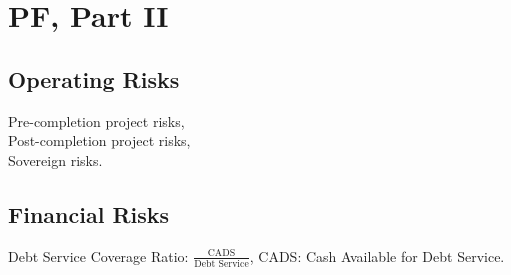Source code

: \section{PF, Part II}
	\subsection*{Operating Risks}
	Pre-completion project risks,\\
	Post-completion project risks,\\
	Sovereign risks.
	
	\subsection*{Financial Risks}
	Debt Service Coverage Ratio: $\frac{\text{CADS}}{\text{Debt Service}}$, CADS: Cash Available for Debt Service.
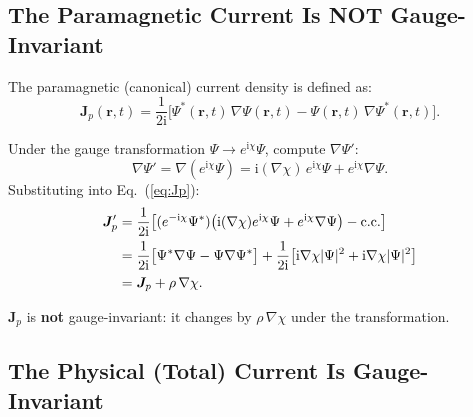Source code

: \documentclass[12pt,letterpaper]{article}
\newcommand{\ii}{\mathrm{i}}
\theoremstyle{definition}
\begin{document}
\subsection{The Paramagnetic Current Is NOT Gauge-Invariant}

The paramagnetic (canonical) current density is defined as:
\begin{equation}
  \bm{J}_p(\bm{r},t) = \frac{1}{2\ii}\bigl[
    \Psi^*(\bm{r},t)\,\nabla\Psi(\bm{r},t)
    - \Psi(\bm{r},t)\,\nabla\Psi^*(\bm{r},t)
  \bigr].
  \label{eq:Jp}
\end{equation}

\begin{derivbox}
Under the gauge transformation $\Psi\to e^{\ii\chi}\Psi$, compute
$\nabla\Psi'$:
\begin{equation}
  \nabla\Psi' = \nabla(e^{\ii\chi}\Psi)
  = \ii(\nabla\chi)\,e^{\ii\chi}\Psi + e^{\ii\chi}\nabla\Psi.
  \label{eq:grad_psi_gauge}
\end{equation}
Substituting into Eq.~(\ref{eq:Jp}):
\begin{align}
  \bm{J}_p' &= \frac{1}{2\ii}\bigl[
    (e^{-\ii\chi}\Psi^*)
    \bigl(\ii(\nabla\chi)e^{\ii\chi}\Psi + e^{\ii\chi}\nabla\Psi\bigr)
    - \text{c.c.}
  \bigr] \notag\\
  &= \frac{1}{2\ii}\bigl[
    \Psi^*\nabla\Psi - \Psi\nabla\Psi^*
  \bigr]
  + \frac{1}{2\ii}\bigl[
    \ii\nabla\chi|\Psi|^2 + \ii\nabla\chi|\Psi|^2
  \bigr] \notag\\
  &= \bm{J}_p + \rho\,\nabla\chi.
  \label{eq:Jp_gauge}
\end{align}
\end{derivbox}

\begin{keyresult}
$\bm{J}_p$ is \textbf{not} gauge-invariant: it changes by
$\rho\,\nabla\chi$ under the transformation.
\end{keyresult}

\subsection{The Physical (Total) Current Is Gauge-Invariant}
\end{document}
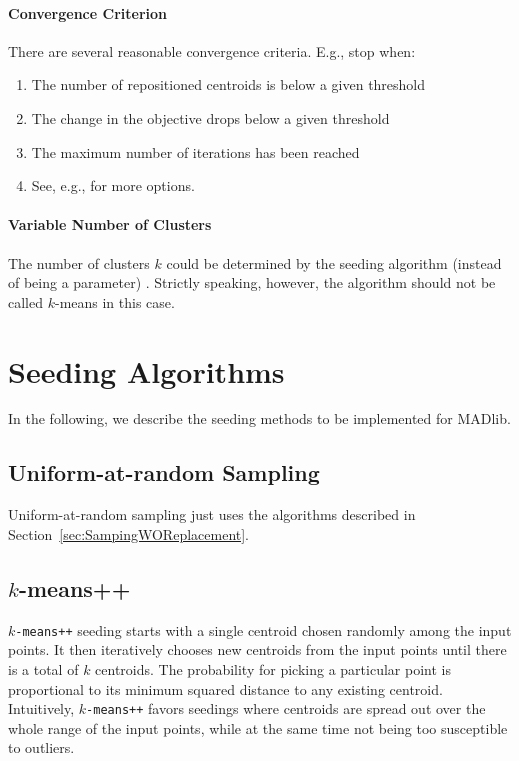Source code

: \paragraph{Convergence Criterion}

There are several reasonable convergence criteria. E.g., stop when:
\begin{enumerate}
	\item The number of repositioned centroids is below a given threshold
	\item The change in the objective drops below a given threshold
	\item The maximum number of iterations has been reached
	\item See, e.g., \textcite[Section~16.4]{CS08a} for more options.
\end{enumerate}

\paragraph{Variable Number of Clusters}

The number of clusters $k$ could be determined by the seeding algorithm (instead of being a parameter) \cite{MNU00a}. Strictly speaking, however, the algorithm should not be called $k$-means in this case.


\section{Seeding Algorithms}

In the following, we describe the seeding methods to be implemented for MADlib.

\subsection{Uniform-at-random Sampling}

Uniform-at-random sampling just uses the algorithms described in Section~\ref{sec:SampingWOReplacement}.

\subsection[k-means++]{$k$-means++}

\texttt{$k$-means++} seeding \cite{AV07a} starts with a single centroid chosen randomly among the input points. It then iteratively chooses new centroids from the input points until there is a total of $k$ centroids. The probability for picking a particular point is proportional to its minimum squared distance to any existing centroid. Intuitively, \texttt{$k$-means++} favors seedings where centroids are spread out over the whole range of the input points, while at the same time not being too susceptible to outliers.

**PROBLEM:** Exact repetition of all entries is required. The pictures should not appear.

**FINISHED EXERCISE:**
Source code

: \section{PF, Part II}
	\subsection*{Operating Risks}
	Pre-completion project risks,\\
	Post-completion project risks,\\
	Sovereign risks.
	
	\subsection*{Financial Risks}
	Debt Service Coverage Ratio: $\frac{\text{CADS}}{\text{Debt Service}}$, CADS: Cash Available for Debt Service.
Source code

: \documentclass[12pt,letterpaper]{article}
\newcommand{\ii}{\mathrm{i}}
\theoremstyle{definition}
\begin{document}
\subsection{The Paramagnetic Current Is NOT Gauge-Invariant}

The paramagnetic (canonical) current density is defined as:
\begin{equation}
  \bm{J}_p(\bm{r},t) = \frac{1}{2\ii}\bigl[
    \Psi^*(\bm{r},t)\,\nabla\Psi(\bm{r},t)
    - \Psi(\bm{r},t)\,\nabla\Psi^*(\bm{r},t)
  \bigr].
  \label{eq:Jp}
\end{equation}

\begin{derivbox}
Under the gauge transformation $\Psi\to e^{\ii\chi}\Psi$, compute
$\nabla\Psi'$:
\begin{equation}
  \nabla\Psi' = \nabla(e^{\ii\chi}\Psi)
  = \ii(\nabla\chi)\,e^{\ii\chi}\Psi + e^{\ii\chi}\nabla\Psi.
  \label{eq:grad_psi_gauge}
\end{equation}
Substituting into Eq.~(\ref{eq:Jp}):
\begin{align}
  \bm{J}_p' &= \frac{1}{2\ii}\bigl[
    (e^{-\ii\chi}\Psi^*)
    \bigl(\ii(\nabla\chi)e^{\ii\chi}\Psi + e^{\ii\chi}\nabla\Psi\bigr)
    - \text{c.c.}
  \bigr] \notag\\
  &= \frac{1}{2\ii}\bigl[
    \Psi^*\nabla\Psi - \Psi\nabla\Psi^*
  \bigr]
  + \frac{1}{2\ii}\bigl[
    \ii\nabla\chi|\Psi|^2 + \ii\nabla\chi|\Psi|^2
  \bigr] \notag\\
  &= \bm{J}_p + \rho\,\nabla\chi.
  \label{eq:Jp_gauge}
\end{align}
\end{derivbox}

\begin{keyresult}
$\bm{J}_p$ is \textbf{not} gauge-invariant: it changes by
$\rho\,\nabla\chi$ under the transformation.
\end{keyresult}

\subsection{The Physical (Total) Current Is Gauge-Invariant}
\end{document}
Source code

: \paragraph{Convergence Criterion}

There are several reasonable convergence criteria. E.g., stop when:
\begin{enumerate}
	\item The number of repositioned centroids is below a given threshold
	\item The change in the objective drops below a given threshold
	\item The maximum number of iterations has been reached
	\item See, e.g., \textcite[Section~16.4]{CS08a} for more options.
\end{enumerate}

\paragraph{Variable Number of Clusters}

The number of clusters $k$ could be determined by the seeding algorithm (instead of being a parameter) \cite{MNU00a}. Strictly speaking, however, the algorithm should not be called $k$-means in this case.


\section{Seeding Algorithms}

In the following, we describe the seeding methods to be implemented for MADlib.

\subsection{Uniform-at-random Sampling}

Uniform-at-random sampling just uses the algorithms described in Section~\ref{sec:SampingWOReplacement}.

\subsection[k-means++]{$k$-means++}

\texttt{$k$-means++} seeding \cite{AV07a} starts with a single centroid chosen randomly among the input points. It then iteratively chooses new centroids from the input points until there is a total of $k$ centroids. The probability for picking a particular point is proportional to its minimum squared distance to any existing centroid. Intuitively, \texttt{$k$-means++} favors seedings where centroids are spread out over the whole range of the input points, while at the same time not being too susceptible to outliers.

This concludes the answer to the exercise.